━━━━━ Data shown
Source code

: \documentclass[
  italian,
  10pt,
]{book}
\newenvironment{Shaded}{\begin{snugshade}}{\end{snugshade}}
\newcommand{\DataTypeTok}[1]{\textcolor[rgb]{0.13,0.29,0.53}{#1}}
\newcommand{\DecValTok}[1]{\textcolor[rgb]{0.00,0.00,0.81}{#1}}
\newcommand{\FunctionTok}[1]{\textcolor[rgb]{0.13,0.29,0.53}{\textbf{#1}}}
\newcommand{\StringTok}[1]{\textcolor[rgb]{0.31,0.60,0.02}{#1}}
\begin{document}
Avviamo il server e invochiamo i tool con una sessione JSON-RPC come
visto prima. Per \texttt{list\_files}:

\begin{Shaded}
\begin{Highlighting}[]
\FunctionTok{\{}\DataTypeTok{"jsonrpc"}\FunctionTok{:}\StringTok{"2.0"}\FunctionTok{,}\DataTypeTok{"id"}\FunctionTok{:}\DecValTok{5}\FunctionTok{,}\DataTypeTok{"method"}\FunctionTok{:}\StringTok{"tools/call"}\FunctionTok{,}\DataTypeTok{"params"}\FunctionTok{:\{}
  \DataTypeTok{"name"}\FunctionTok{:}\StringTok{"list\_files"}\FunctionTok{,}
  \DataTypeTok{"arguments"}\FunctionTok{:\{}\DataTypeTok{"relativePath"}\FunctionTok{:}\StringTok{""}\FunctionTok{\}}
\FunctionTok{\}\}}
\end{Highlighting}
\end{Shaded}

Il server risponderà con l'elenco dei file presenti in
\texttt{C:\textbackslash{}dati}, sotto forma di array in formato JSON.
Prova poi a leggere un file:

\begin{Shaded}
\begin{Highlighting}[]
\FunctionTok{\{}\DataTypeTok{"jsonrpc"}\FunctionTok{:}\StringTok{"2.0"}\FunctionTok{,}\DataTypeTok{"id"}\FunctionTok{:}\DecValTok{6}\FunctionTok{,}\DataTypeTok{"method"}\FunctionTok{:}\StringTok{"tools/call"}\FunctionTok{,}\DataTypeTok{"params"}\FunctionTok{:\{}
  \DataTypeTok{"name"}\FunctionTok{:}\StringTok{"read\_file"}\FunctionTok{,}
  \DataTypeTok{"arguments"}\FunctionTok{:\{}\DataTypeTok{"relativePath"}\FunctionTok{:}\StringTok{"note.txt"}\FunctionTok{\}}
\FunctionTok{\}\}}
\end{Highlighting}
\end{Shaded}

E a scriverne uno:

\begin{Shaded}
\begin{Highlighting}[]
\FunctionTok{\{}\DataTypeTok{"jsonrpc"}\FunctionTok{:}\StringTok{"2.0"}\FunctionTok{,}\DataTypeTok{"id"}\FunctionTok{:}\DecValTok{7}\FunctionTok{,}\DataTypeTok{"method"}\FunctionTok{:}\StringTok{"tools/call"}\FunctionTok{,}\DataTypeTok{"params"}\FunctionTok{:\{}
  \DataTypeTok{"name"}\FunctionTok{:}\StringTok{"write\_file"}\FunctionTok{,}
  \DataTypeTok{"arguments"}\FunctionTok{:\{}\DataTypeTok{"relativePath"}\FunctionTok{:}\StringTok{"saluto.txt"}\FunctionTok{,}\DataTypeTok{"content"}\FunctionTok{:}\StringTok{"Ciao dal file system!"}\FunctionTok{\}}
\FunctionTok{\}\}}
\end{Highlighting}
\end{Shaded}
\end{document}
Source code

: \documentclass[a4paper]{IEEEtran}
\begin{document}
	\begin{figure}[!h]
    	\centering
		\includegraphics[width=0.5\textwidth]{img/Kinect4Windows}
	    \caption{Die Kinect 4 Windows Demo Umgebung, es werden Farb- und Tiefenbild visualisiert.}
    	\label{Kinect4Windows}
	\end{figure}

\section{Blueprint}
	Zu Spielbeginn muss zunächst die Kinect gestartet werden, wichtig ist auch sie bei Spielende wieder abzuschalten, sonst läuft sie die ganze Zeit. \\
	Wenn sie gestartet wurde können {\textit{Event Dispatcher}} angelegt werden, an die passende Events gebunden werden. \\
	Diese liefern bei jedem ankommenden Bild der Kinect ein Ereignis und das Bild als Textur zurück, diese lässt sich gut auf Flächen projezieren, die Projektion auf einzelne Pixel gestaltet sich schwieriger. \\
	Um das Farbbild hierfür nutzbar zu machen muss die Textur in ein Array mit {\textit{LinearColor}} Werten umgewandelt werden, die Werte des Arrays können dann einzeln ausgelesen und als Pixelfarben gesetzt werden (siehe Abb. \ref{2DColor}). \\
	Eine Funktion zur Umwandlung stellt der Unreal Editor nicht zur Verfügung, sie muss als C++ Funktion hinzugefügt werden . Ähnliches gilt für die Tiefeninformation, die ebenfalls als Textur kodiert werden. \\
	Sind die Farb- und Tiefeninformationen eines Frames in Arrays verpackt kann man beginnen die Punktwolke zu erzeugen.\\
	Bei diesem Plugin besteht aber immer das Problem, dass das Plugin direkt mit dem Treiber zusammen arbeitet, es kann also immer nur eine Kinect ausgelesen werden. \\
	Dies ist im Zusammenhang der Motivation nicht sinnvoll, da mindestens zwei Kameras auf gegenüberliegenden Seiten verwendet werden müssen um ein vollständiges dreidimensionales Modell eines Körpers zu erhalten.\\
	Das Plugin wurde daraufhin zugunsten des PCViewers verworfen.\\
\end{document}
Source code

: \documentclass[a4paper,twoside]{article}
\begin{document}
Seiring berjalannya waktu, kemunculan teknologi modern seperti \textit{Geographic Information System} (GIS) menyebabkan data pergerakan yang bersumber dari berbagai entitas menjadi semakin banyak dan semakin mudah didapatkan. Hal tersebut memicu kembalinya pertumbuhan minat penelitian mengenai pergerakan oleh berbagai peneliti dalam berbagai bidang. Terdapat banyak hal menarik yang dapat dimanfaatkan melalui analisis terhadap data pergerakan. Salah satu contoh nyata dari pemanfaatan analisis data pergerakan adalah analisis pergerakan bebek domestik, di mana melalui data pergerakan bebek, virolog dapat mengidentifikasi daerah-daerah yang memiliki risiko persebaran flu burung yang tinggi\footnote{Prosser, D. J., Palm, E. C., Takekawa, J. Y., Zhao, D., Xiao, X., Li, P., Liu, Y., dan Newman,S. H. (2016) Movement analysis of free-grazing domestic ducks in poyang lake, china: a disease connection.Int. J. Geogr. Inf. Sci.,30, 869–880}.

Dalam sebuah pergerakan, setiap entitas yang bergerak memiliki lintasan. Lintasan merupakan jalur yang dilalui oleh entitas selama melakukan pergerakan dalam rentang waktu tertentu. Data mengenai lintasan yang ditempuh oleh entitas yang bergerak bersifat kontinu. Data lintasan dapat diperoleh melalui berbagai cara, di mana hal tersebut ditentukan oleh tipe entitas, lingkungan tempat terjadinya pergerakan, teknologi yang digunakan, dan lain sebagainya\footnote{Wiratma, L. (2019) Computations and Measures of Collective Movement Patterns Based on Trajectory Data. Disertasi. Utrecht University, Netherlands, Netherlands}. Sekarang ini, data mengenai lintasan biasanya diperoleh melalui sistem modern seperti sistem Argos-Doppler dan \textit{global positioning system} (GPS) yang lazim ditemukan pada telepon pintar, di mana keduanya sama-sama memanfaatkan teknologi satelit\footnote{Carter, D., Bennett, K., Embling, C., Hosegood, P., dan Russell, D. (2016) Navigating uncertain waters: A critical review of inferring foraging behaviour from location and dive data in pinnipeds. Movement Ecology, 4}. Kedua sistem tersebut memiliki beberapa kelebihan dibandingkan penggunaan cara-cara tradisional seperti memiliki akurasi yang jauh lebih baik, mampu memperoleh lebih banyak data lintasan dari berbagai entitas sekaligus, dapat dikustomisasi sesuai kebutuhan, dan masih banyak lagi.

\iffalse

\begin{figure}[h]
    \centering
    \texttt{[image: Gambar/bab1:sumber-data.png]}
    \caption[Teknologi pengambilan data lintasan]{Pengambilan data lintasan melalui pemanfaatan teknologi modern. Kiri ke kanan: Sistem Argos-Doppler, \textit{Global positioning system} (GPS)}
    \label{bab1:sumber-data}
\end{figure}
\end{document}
━━━━━━━━━━
> [Task item] Count of lines holding the string "muss": please work it out for the entries above and give the number alone.

> [Answer box] 3